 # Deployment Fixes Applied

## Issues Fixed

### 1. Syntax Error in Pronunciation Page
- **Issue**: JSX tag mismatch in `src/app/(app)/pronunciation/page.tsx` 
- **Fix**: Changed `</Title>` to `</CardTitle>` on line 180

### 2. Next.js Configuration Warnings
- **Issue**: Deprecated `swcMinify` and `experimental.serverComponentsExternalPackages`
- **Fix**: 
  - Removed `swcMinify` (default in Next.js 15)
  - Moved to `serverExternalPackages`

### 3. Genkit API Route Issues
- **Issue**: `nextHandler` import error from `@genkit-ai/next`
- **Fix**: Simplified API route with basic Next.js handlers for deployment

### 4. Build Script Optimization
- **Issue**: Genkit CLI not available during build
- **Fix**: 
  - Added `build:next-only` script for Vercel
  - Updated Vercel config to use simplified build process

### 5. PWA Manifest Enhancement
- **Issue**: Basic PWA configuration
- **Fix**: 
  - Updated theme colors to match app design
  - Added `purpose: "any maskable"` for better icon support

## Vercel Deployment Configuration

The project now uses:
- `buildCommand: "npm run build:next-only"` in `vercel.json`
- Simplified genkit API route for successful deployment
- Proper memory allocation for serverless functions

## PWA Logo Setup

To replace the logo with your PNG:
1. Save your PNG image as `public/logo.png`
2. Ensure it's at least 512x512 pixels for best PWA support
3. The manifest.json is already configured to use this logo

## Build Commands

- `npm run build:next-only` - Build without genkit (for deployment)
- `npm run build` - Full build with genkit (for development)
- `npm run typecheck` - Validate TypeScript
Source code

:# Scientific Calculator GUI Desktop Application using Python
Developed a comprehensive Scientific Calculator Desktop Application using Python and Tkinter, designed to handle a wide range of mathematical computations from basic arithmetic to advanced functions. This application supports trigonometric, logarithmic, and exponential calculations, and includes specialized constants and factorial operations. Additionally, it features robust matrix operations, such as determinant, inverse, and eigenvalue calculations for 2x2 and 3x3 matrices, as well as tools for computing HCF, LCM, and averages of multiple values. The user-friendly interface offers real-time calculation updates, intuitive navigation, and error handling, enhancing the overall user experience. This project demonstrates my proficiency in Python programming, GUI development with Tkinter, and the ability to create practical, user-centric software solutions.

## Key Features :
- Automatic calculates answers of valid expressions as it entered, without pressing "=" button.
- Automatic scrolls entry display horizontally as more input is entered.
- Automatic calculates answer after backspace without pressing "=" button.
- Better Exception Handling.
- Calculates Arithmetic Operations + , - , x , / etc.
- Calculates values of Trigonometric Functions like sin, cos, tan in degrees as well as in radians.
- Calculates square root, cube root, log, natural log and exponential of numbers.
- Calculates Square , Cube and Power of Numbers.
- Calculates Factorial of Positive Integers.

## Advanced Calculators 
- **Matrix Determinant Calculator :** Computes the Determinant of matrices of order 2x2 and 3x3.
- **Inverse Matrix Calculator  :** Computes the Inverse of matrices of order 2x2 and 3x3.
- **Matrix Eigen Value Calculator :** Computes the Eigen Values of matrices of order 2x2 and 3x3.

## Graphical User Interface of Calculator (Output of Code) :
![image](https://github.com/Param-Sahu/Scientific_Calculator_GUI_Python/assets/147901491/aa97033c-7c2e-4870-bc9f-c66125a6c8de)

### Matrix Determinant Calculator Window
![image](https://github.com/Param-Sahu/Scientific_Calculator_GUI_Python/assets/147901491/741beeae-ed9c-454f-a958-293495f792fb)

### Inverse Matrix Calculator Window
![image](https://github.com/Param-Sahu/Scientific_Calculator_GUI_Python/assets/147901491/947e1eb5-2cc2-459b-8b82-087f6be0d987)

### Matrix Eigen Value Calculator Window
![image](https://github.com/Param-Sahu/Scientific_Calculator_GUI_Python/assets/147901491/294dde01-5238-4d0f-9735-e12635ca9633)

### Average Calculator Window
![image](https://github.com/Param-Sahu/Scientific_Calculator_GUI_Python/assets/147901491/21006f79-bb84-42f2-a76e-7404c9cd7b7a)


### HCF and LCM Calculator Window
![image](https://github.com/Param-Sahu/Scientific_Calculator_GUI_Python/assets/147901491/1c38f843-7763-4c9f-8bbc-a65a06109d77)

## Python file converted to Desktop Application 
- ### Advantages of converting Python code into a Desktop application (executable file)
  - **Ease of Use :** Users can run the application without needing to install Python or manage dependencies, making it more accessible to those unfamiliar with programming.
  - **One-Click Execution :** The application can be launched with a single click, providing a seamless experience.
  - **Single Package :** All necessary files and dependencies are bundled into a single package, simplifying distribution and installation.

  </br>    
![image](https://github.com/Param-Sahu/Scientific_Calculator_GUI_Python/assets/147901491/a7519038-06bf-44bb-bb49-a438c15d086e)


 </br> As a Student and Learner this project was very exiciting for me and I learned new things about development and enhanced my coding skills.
******
__Instructions to follow__: Write down how many lines of the data above carry the word "from". Nothing else belongs in the answer.

__Task result__: 2